[Exercise aim]: Would you return the entries below exactly from the line containing "## Notification System" onward, ending with the final line and including it, and nothing else?
-.-.-
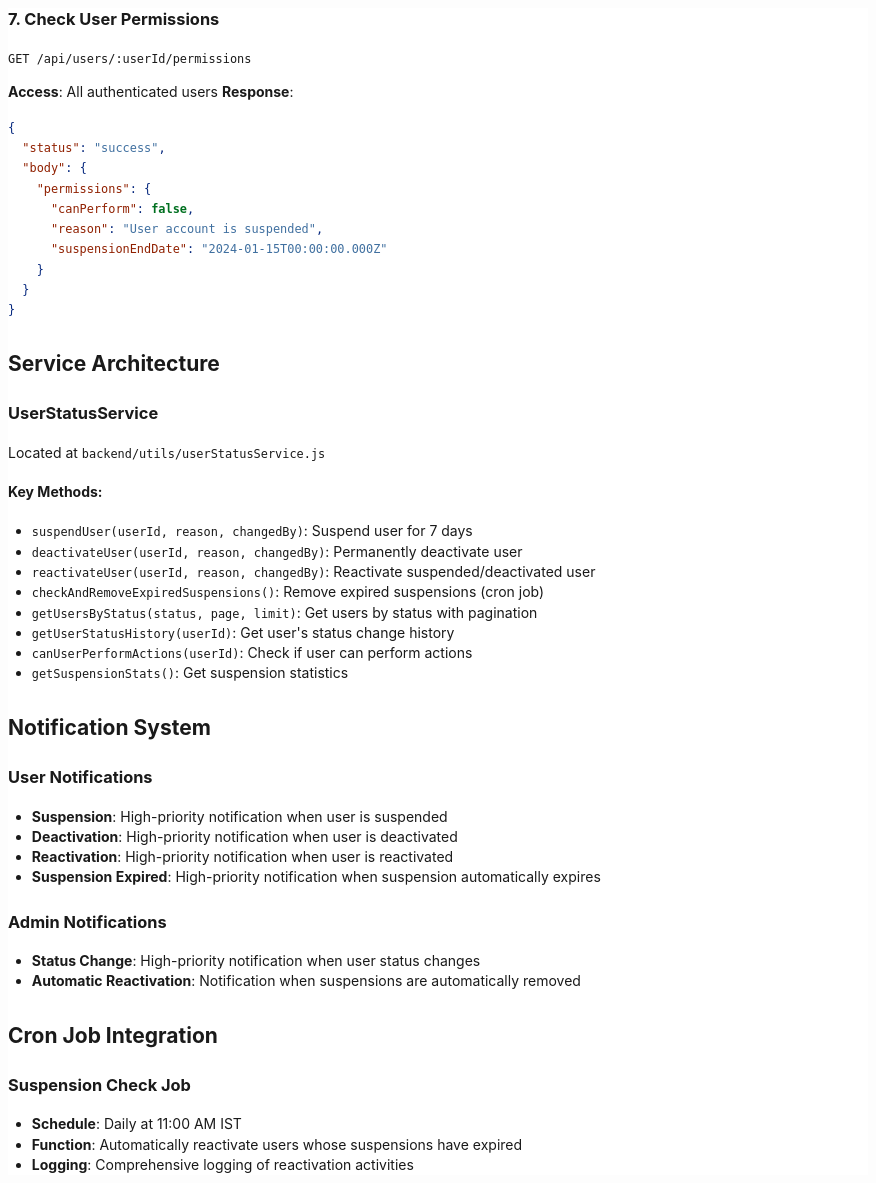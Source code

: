 ### 7. Check User Permissions
```
GET /api/users/:userId/permissions
```
**Access**: All authenticated users
**Response**:
```json
{
  "status": "success",
  "body": {
    "permissions": {
      "canPerform": false,
      "reason": "User account is suspended",
      "suspensionEndDate": "2024-01-15T00:00:00.000Z"
    }
  }
}
```

## Service Architecture

### UserStatusService
Located at `backend/utils/userStatusService.js`

#### Key Methods:
- `suspendUser(userId, reason, changedBy)`: Suspend user for 7 days
- `deactivateUser(userId, reason, changedBy)`: Permanently deactivate user
- `reactivateUser(userId, reason, changedBy)`: Reactivate suspended/deactivated user
- `checkAndRemoveExpiredSuspensions()`: Remove expired suspensions (cron job)
- `getUsersByStatus(status, page, limit)`: Get users by status with pagination
- `getUserStatusHistory(userId)`: Get user's status change history
- `canUserPerformActions(userId)`: Check if user can perform actions
- `getSuspensionStats()`: Get suspension statistics

## Notification System

### User Notifications
- **Suspension**: High-priority notification when user is suspended
- **Deactivation**: High-priority notification when user is deactivated
- **Reactivation**: High-priority notification when user is reactivated
- **Suspension Expired**: High-priority notification when suspension automatically expires

### Admin Notifications
- **Status Change**: High-priority notification when user status changes
- **Automatic Reactivation**: Notification when suspensions are automatically removed

## Cron Job Integration

### Suspension Check Job
- **Schedule**: Daily at 11:00 AM IST
- **Function**: Automatically reactivate users whose suspensions have expired
- **Logging**: Comprehensive logging of reactivation activities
-.-.-
[Answer area]:
## Notification System

### User Notifications
- **Suspension**: High-priority notification when user is suspended
- **Deactivation**: High-priority notification when user is deactivated
- **Reactivation**: High-priority notification when user is reactivated
- **Suspension Expired**: High-priority notification when suspension automatically expires

### Admin Notifications
- **Status Change**: High-priority notification when user status changes
- **Automatic Reactivation**: Notification when suspensions are automatically removed

## Cron Job Integration

### Suspension Check Job
- **Schedule**: Daily at 11:00 AM IST
- **Function**: Automatically reactivate users whose suspensions have expired
- **Logging**: Comprehensive logging of reactivation activities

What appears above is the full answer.